Mortgage Rates Fall to Seven-Week Low as Bond Market Rallies on Softer Jobs Data

U.S. mortgage rates declined sharply this week to their lowest level since mid-May, with the average 30-year mortgage dropping to 6.43%. The decline reflects bond market strength following disappointing June employment figures that eased inflation concerns and rate hike expectations.
Mortgage Rates Hit Seven-Week Low
The average long-term U.S. mortgage rate fell this week to its lowest level since mid-May, easing borrowing costs for prospective homebuyers. This represents meaningful relief for homebuyers after months of elevated mortgage costs tied to broader inflation and rate expectations.
Bond Market Responds to Labor Market Weakness
Bonds continued drifting gently higher in the overnight session with 10yr yields just barely edging above 4.50% before today's big jobs report. The reaction is perfectly reasonable given the data results. Treasury yields fell as investors reassessed rate-hike probabilities in light of June's disappointing payroll figures.
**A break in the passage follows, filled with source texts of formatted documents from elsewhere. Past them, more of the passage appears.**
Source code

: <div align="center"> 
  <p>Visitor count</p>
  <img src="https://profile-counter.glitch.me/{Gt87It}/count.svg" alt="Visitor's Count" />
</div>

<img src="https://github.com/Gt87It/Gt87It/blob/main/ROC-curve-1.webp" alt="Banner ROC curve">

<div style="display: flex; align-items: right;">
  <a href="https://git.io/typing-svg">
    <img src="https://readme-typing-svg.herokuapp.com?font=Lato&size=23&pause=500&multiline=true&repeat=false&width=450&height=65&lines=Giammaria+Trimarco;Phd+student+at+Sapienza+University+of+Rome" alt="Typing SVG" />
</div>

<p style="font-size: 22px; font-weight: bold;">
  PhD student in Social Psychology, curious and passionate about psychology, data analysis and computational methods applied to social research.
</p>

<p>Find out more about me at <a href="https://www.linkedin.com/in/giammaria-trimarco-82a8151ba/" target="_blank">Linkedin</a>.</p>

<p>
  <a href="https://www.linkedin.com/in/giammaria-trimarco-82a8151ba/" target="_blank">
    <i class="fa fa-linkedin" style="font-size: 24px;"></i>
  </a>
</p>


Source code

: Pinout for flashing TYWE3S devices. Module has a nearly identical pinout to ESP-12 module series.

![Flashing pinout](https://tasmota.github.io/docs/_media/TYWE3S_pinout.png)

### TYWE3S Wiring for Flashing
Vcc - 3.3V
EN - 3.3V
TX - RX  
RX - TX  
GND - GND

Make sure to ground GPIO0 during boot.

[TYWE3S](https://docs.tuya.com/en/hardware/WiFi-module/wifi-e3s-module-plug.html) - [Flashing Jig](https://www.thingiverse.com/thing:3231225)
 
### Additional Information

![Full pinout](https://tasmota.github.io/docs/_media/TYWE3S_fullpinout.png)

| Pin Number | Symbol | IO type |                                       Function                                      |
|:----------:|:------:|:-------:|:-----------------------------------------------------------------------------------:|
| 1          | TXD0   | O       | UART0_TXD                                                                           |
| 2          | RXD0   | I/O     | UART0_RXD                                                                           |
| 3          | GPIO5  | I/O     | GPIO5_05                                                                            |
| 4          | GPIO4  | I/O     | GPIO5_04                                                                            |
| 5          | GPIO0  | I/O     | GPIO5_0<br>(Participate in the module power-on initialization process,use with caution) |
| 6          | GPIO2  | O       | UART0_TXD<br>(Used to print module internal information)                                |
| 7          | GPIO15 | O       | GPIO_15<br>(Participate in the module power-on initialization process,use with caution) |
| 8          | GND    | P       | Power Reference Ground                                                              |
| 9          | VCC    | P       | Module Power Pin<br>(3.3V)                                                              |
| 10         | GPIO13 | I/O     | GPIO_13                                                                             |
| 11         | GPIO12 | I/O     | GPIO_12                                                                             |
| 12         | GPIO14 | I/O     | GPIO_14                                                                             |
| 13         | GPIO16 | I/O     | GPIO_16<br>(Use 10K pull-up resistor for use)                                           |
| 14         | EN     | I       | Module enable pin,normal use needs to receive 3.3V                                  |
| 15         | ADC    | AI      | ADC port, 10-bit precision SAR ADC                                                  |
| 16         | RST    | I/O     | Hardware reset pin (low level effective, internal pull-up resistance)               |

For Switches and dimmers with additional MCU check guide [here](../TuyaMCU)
Housing Market Implications
The decline in mortgage rates comes as homebuyers have faced mounting affordability challenges throughout 2026. Leisure and hospitality employment, which includes restaurant and hotel employment and is most sensitive to tourism trends, fell by 61,000 jobs in June. This sector weakness suggests consumer spending pressures are affecting the broader economy.
Forward Outlook
The mortgage rate decline reflects market expectations that the Federal Reserve may pause its rate-hike bias given softer labor market conditions. If employment continues to weaken, additional mortgage rate declines could follow, potentially stimulating housing demand that has contracted over the past year. The path forward depends heavily on upcoming inflation data and Fed communications about monetary policy direction.